Imagine a smartwatch that surreptitiously scans your body for telltale signs of disease. Over time, it detects a quiver in your heartbeat — the pattern of a common heart condition. An alert prompts you to seek out further testing for atrial fibrillation, an irregular heartbeat that otherwise might have lurked silently until it caused a stroke.
That's the tantalizing intersection of wearable consumer technology and medicine that lies in the future. But according to a new study that married the cutting-edge of artificial intelligence with the Apple Watch's sensor data, we're not there yet.
Researchers from the University of California at San Francisco set out to test the viability of using the Apple Watch to detect signs of atrial fibrillation, which is a major cause of stroke. In the scenario that was closest to a real-world use of the technology, people who tested positive for atrial fibrillation had only an 8 percent probability of carrying the condition. The results were, according to an accompanying editorial in JAMA Cardiology, “humbling.”
“It really just doesn't perform,” said Eric Topol, a cardiologist at the Scripps Research Institute who was not involved in the study. “This doesn't pass muster for use in detection of atrial fibrillation.”
That doesn't mean the idea isn't an exciting one or that limitations of the study can't be overcome. The study was seen as a proof-of-concept that screening tools could be taken out of hospitals and deployed in people's everyday lives, not as a failure. Already, the UCSF researchers are working to address the limitations and continue the work.
And the space is growing. AliveCor, a health-tech company, has developed a mobile electrocardiogram and watch band for the Apple Watch that allow people to actively monitor their heart rhythms. Apple in the fall announced it was launching a 500,000-person clinical trial with Stanford University to test whether the Apple Watch could be a way to detect irregular heart rhythms and flag signs of atrial fibrillation.
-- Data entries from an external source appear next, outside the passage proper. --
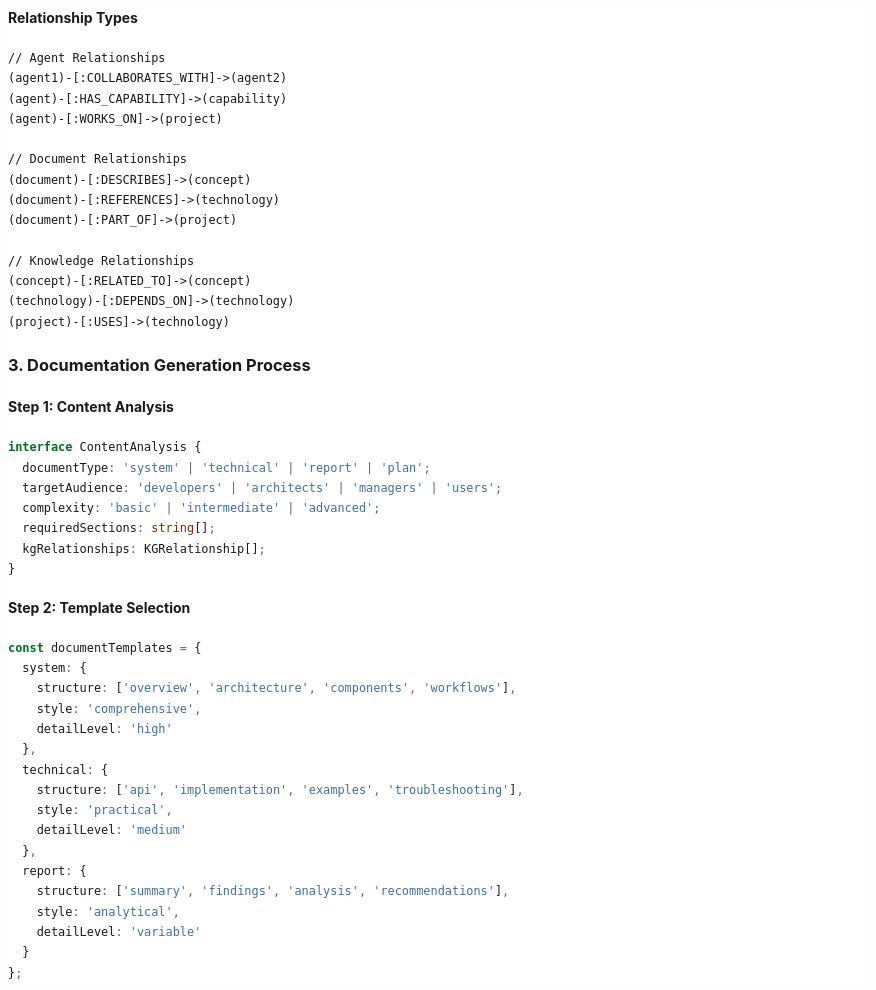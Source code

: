 #### Relationship Types
```cypher
// Agent Relationships
(agent1)-[:COLLABORATES_WITH]->(agent2)
(agent)-[:HAS_CAPABILITY]->(capability)
(agent)-[:WORKS_ON]->(project)

// Document Relationships
(document)-[:DESCRIBES]->(concept)
(document)-[:REFERENCES]->(technology)
(document)-[:PART_OF]->(project)

// Knowledge Relationships
(concept)-[:RELATED_TO]->(concept)
(technology)-[:DEPENDS_ON]->(technology)
(project)-[:USES]->(technology)
```

### 3. **Documentation Generation Process**

#### Step 1: Content Analysis
```typescript
interface ContentAnalysis {
  documentType: 'system' | 'technical' | 'report' | 'plan';
  targetAudience: 'developers' | 'architects' | 'managers' | 'users';
  complexity: 'basic' | 'intermediate' | 'advanced';
  requiredSections: string[];
  kgRelationships: KGRelationship[];
}
```

#### Step 2: Template Selection
```typescript
const documentTemplates = {
  system: {
    structure: ['overview', 'architecture', 'components', 'workflows'],
    style: 'comprehensive',
    detailLevel: 'high'
  },
  technical: {
    structure: ['api', 'implementation', 'examples', 'troubleshooting'],
    style: 'practical',
    detailLevel: 'medium'
  },
  report: {
    structure: ['summary', 'findings', 'analysis', 'recommendations'],
    style: 'analytical',
    detailLevel: 'variable'
  }
};
```
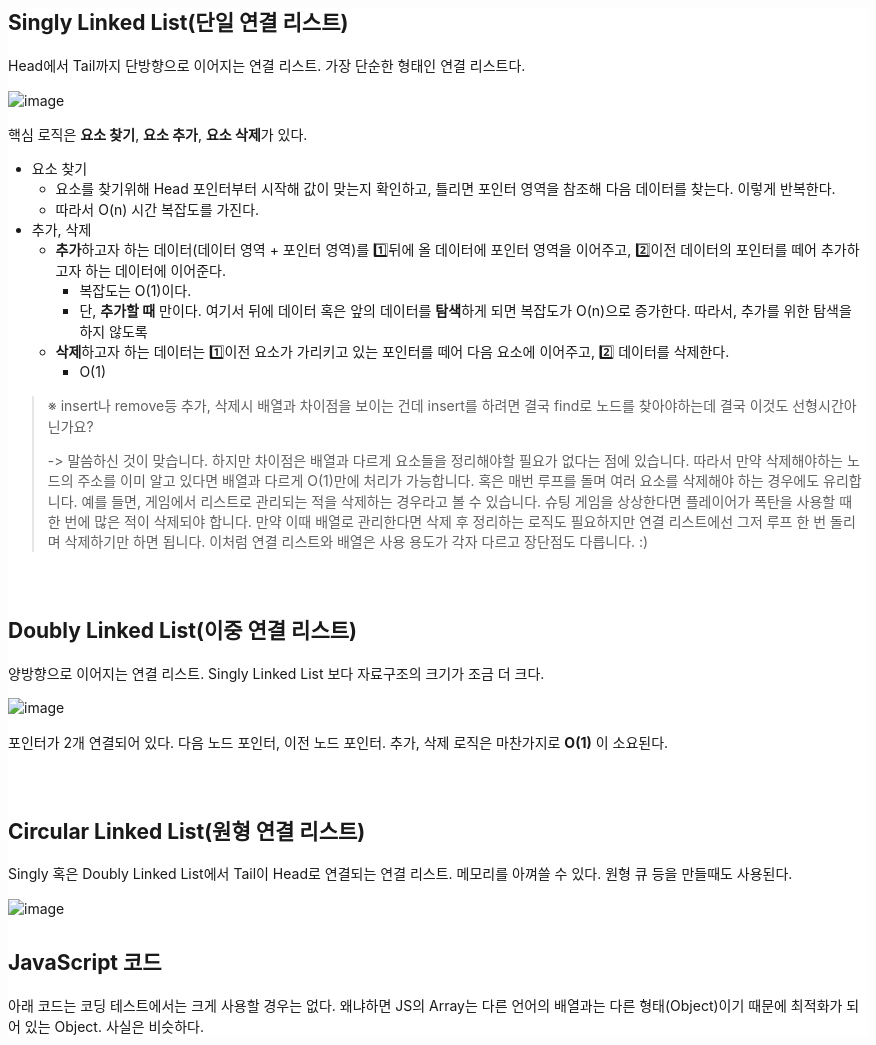 ## Singly Linked List(단일 연결 리스트)

Head에서 Tail까지 단방향으로 이어지는 연결 리스트. 가장 단순한 형태인 연결 리스트다.

<img width="1050" alt="image" src="https://user-images.githubusercontent.com/59427983/223887218-e818b588-2699-4a8e-918e-a6fa604547ae.png">

핵심 로직은 **요소 찾기**, **요소 추가**, **요소 삭제**가 있다.

- 요소 찾기
  - 요소를 찾기위해 Head 포인터부터 시작해 값이 맞는지 확인하고, 틀리면 포인터 영역을 참조해 다음 데이터를 찾는다. 이렇게 반복한다.
  - 따라서 O(n) 시간 복잡도를 가진다.
- 추가, 삭제
  - **추가**하고자 하는 데이터(데이터 영역 + 포인터 영역)를 1️⃣뒤에 올 데이터에 포인터 영역을 이어주고, 2️⃣이전 데이터의 포인터를 떼어 추가하고자 하는 데이터에 이어준다.
    - 복잡도는 O(1)이다.
    - 단, **추가할 때** 만이다. 여기서 뒤에 데이터 혹은 앞의 데이터를 **탐색**하게 되면 복잡도가 O(n)으로 증가한다. 따라서, 추가를 위한 탐색을 하지 않도록 
  - **삭제**하고자 하는 데이터는 1️⃣이전 요소가 가리키고 있는 포인터를 떼어 다음 요소에 이어주고, 2️⃣ 데이터를 삭제한다.
    - O(1)

> ※ insert나 remove등 추가, 삭제시 배열과 차이점을 보이는 건데 insert를 하려면 결국 find로 노드를 찾아야하는데 결국 이것도 선형시간아닌가요?
>
> -> 말씀하신 것이 맞습니다. 하지만 차이점은 배열과 다르게 요소들을 정리해야할 필요가 없다는 점에 있습니다.
> 따라서 만약 삭제해야하는 노드의 주소를 이미 알고 있다면 배열과 다르게 O(1)만에 처리가 가능합니다.
> 혹은 매번 루프를 돌며 여러 요소를 삭제해야 하는 경우에도 유리합니다. 예를 들면, 게임에서 리스트로 관리되는 적을 삭제하는 경우라고 볼 수 있습니다. 슈팅 게임을 상상한다면 플레이어가 폭탄을 사용할 때 한 번에 많은 적이 삭제되야 합니다. 만약 이때 배열로 관리한다면 삭제 후 정리하는 로직도 필요하지만 연결 리스트에선 그저 루프 한 번 돌리며 삭제하기만 하면 됩니다.
> 이처럼 연결 리스트와 배열은 사용 용도가 각자 다르고 장단점도 다릅니다. :)

<br/>

## Doubly Linked List(이중 연결 리스트)

양방향으로 이어지는 연결 리스트. Singly Linked List 보다 자료구조의 크기가 조금 더 크다.

<img width="1072" alt="image" src="https://user-images.githubusercontent.com/59427983/223888390-c0722fe7-1fe5-4593-a26b-79a69f9b764a.png">

포인터가 2개 연결되어 있다. 다음 노드 포인터, 이전 노드 포인터. 추가, 삭제 로직은 마찬가지로 **O(1)** 이 소요된다.

<br/>

## Circular Linked List(원형 연결 리스트)

Singly 혹은 Doubly Linked List에서 Tail이 Head로 연결되는 연결 리스트. 메모리를 아껴쓸 수 있다. 원형 큐 등을 만들때도 사용된다.

<img width="1094" alt="image" src="https://user-images.githubusercontent.com/59427983/223888812-840540d4-b7c7-4adc-be17-490db6a10b2d.png">

<br/>

## JavaScript 코드

아래 코드는 코딩 테스트에서는 크게 사용할 경우는 없다. 왜냐하면 JS의 Array는 다른 언어의 배열과는 다른 형태(Object)이기 때문에 최적화가 되어 있는 Object. 사실은 비슷하다.
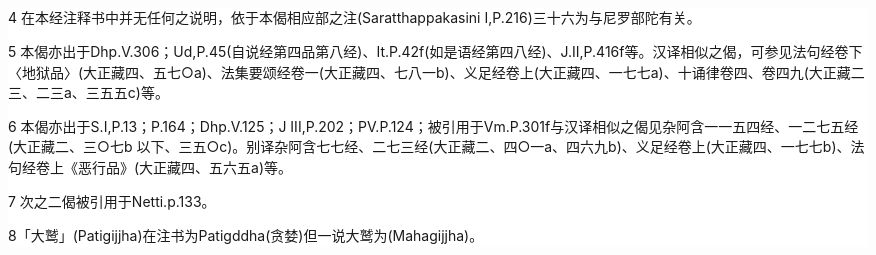 4 在本经注释书中并无任何之说明，依于本偈相应部之注(Saratthappakasini I,P.216)三十六为与尼罗部陀有关。

5 本偈亦出于Dhp.V.306；Ud,P.45(自说经第四品第八经)、It.P.42f(如是语经第四八经)、J.II,P.416f等。汉译相似之偈，可参见法句经卷下〈地狱品〉(大正藏四、五七○a)、法集要颂经卷一(大正藏四、七八一b)、义足经卷上(大正藏四、一七七a)、十诵律卷四、卷四九(大正藏二三、二三a、三五五c)等。

6 本偈亦出于S.I,P.13；P.164；Dhp.V.125；J III,P.202；PV.P.124；被引用于Vm.P.301f与汉译相似之偈见杂阿含一一五四经、一二七五经(大正藏二、三○七b 以下、三五○c)。别译杂阿含七七经、二七三经(大正藏二、四○一a、四六九b)、义足经卷上(大正藏四、一七七b)、法句经卷上《恶行品》(大正藏四、五六五a)等。

7 次之二偈被引用于Netti.p.133。

8「大鹫」(Patigijjha)在注书为Patigddha(贪婪)但一说大鹫为(Mahagijjha)。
“We have to be very careful about false positives and causing distress when it’s really not needed or adding to health-care costs, for example, because of unnecessary testing — which is why I do agree more refinement is needed,” said Gregory Marcus, a cardiologist at UCSF who led the work. “But it’ll be coming. It’s going to get better, and it’s going to be coming soon. This is the first heads-up: Your smartwatches have the capability of doing this, so it’s coming and it’s theoretically possible.”
At a time of almost boundless excitement around the potential for consumer technologies to make medicine better, the study shows that entrepreneurs and doctors won't just be able to send sensor-laden devices out into the world to transform medicine. They will need to figure out the appropriate uses, improve and tune the technology so it won't give false reassurance or cause unnecessary alarm — and figure out how to connect data to useful interventions.
The researchers started with data harvested from the Apple Watch, from healthy people and those with atrial fibrillation. A neural network, essentially a computer system modeled on the human brain, was set loose on the data, to learn the difference between the two groups. That allowed the researchers to develop algorithms to predict who had atrial fibrillation and who did not, based on the Apple Watch sensor data.
The good news: When they put Apple Watches on a select population of 51 atrial fibrillation patients who weren't moving around and were about to undergo a procedure to shock their irregular heartbeats brought back into rhythm, the algorithm worked well. The bad news: When researchers tested their algorithm on data from about 1,600 people in less pristine conditions as they wore Apple Watches in their daily lives, its ability to correctly predict atrial fibrillation plummeted.
“I think this is important, not just for the field, but to patients and consumers to understand that AI or wearables or sensors are a progressively incremental piece of the pie here,” said Mintu Turakhia, executive director of the Stanford Center for Digital Health. “So the progress is going to be incremental, no differently than self-driving cars.”
Many cardiologists are excited by the idea of a technology that could passively monitor people. However, one technology executive said there’s more value in making electrocardiogram technology more mobile.
“If a fitness product could get an indication of atrial fibrillation, the first thing a doctor would call for is an EKG,” said AliveCor chief executive Vic Gundotra.